Die Strafberufungskammer, Zweite Kammer, wies laut Última Hora die Berufungen der Verteidigung zurück und bestätigte die Verurteilungen von drei ehemaligen Polizisten der Diktatur Alfredo Stroessners wegen der Folter politischer Gefangener zwischen 1976 und 1978. Fortunato Lorenzo Laspina Escurra und Eusebio Torres Romero erhielten jeweils 25 Jahre Haft, Manuel Crescencio Alcaraz 20 Jahre.
Última Hora berichtete am 14. September 2026 von einem einstimmigen Beschluss der Richterinnen María Lourdes Sanabria, Miryam Meza de López und Bibiana Benítez Faría. Die Verteidigung hatte demnach unter anderem Verjährung, eine rückwirkende Anwendung des Strafrechts und eine fehlerhafte Beweiswürdigung geltend gemacht.
Der Fall betrifft Domingo Guzmán Rolón Centurión, einen politischen Gefangenen, der am 2. Dezember 1976 festgenommen und in die Ermittlungsabteilung der Polizei in Asunción gebracht wurde. Nach den Berichten über die im Verfahren berücksichtigten Beweise wurde er körperlich und psychisch gefoltert. Anschließend blieb er bis 1978 in Haft, unter anderem im Gefängnis von Emboscada. Rolón starb 2024.

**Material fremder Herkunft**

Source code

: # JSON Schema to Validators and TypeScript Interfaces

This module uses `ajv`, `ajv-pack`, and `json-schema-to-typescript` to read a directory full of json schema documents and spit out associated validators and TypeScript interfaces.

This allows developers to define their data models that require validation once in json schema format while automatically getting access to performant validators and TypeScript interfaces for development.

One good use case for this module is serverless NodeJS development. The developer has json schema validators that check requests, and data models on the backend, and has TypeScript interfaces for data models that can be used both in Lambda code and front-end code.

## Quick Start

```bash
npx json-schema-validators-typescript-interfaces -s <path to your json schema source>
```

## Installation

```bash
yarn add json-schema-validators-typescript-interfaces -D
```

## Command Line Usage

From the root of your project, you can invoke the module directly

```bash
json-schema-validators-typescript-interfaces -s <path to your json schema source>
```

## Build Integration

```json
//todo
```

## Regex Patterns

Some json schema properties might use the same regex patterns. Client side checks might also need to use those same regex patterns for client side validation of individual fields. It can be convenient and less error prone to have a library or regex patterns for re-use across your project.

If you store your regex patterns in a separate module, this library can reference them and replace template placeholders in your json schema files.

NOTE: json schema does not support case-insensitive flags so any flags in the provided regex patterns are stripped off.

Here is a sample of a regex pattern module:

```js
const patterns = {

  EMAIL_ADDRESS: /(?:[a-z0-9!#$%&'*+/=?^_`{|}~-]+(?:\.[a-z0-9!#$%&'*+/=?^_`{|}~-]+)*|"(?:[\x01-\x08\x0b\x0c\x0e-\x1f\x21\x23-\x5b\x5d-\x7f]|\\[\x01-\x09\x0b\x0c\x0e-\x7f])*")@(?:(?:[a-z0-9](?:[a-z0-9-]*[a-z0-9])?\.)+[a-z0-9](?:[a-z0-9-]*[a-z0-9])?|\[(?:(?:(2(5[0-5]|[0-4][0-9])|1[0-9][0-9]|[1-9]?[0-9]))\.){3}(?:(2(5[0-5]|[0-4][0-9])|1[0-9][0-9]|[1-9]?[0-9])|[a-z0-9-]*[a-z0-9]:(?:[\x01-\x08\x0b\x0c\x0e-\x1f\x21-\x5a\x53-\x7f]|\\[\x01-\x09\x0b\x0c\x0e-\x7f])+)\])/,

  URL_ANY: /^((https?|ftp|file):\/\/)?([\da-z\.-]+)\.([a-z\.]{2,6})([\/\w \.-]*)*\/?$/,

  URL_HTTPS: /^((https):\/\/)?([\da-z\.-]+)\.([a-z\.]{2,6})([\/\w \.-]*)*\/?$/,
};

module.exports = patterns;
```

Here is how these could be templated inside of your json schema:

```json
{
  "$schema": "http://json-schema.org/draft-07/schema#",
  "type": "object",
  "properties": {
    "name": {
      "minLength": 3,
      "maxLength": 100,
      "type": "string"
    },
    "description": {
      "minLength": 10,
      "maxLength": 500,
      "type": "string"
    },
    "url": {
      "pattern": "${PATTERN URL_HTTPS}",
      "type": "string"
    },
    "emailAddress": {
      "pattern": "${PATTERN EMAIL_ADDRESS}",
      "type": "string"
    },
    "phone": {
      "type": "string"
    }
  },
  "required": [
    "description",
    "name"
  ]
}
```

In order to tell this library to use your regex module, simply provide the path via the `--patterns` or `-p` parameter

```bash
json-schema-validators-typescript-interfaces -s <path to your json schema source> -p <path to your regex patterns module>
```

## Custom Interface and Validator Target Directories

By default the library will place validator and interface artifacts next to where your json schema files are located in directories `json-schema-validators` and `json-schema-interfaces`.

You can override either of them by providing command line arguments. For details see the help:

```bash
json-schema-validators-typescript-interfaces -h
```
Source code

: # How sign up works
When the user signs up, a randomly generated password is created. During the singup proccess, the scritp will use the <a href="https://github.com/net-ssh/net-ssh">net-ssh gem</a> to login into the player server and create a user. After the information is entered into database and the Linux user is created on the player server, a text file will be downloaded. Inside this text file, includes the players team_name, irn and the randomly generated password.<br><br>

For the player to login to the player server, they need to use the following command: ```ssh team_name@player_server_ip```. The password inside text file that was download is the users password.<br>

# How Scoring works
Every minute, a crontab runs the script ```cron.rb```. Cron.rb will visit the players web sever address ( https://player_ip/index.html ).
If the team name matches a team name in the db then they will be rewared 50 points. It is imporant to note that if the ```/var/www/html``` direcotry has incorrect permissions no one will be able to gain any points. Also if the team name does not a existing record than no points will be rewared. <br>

Nach Berichten von Última Hora und El Nacional wurden Aussagen von Opfern und Zeugen, Dokumente aus dem Archiv des Terrors, Unterlagen des Justizmuseums sowie psychologische und psychiatrische Gutachten berücksichtigt. Unter den Zeugen war Carlos Casco, der ebenfalls gefoltert wurde und die drei Verurteilten als Beteiligte an den Misshandlungen identifizierte. Laut den Berichten über die Ermittlungen sollten die Gewaltanwendungen Informationen über Bauernligen und andere regimekritische Organisationen erlangen.
El Nacional und El Observador schreiben, dass das Gericht Folter im Kontext politischer Repression als Verbrechen gegen die Menschlichkeit und als unverjährbar einordnete. Diese rechtliche Begründung wird hier als Inhalt der Berichterstattung wiedergegeben; der Berufungsbeschluss selbst lag für diesen Artikel nicht vor.
Die Berichte geben außerdem wieder, dass die Verteidigung einen Verstoß gegen das Rückwirkungsverbot geltend machte. Nach der von den Medien wiedergegebenen Auffassung des Gerichts war das Folterverbot bereits zum Zeitpunkt der Taten in universellen humanitären Grundsätzen verankert. Die Anerkennung der Unverjährbarkeit bedeute demnach keine rückwirkende Bestrafung, sondern die Erfüllung der staatlichen Pflicht, schwere Menschenrechtsverletzungen zu untersuchen.
Die erstinstanzliche Verurteilung erging am 12. Februar 2026. Última Hora und El Nacional berichten, dass die Berufungskammer die dort verhängten Strafen bestätigte und ihre Angemessenheit nach Artikel 65 des Strafgesetzbuchs bejahte. Zur genauen Nummer des erstinstanzlichen Urteils und zum Strafvollzug macht dieser Bericht keine abschließende, primär dokumentierte Angabe.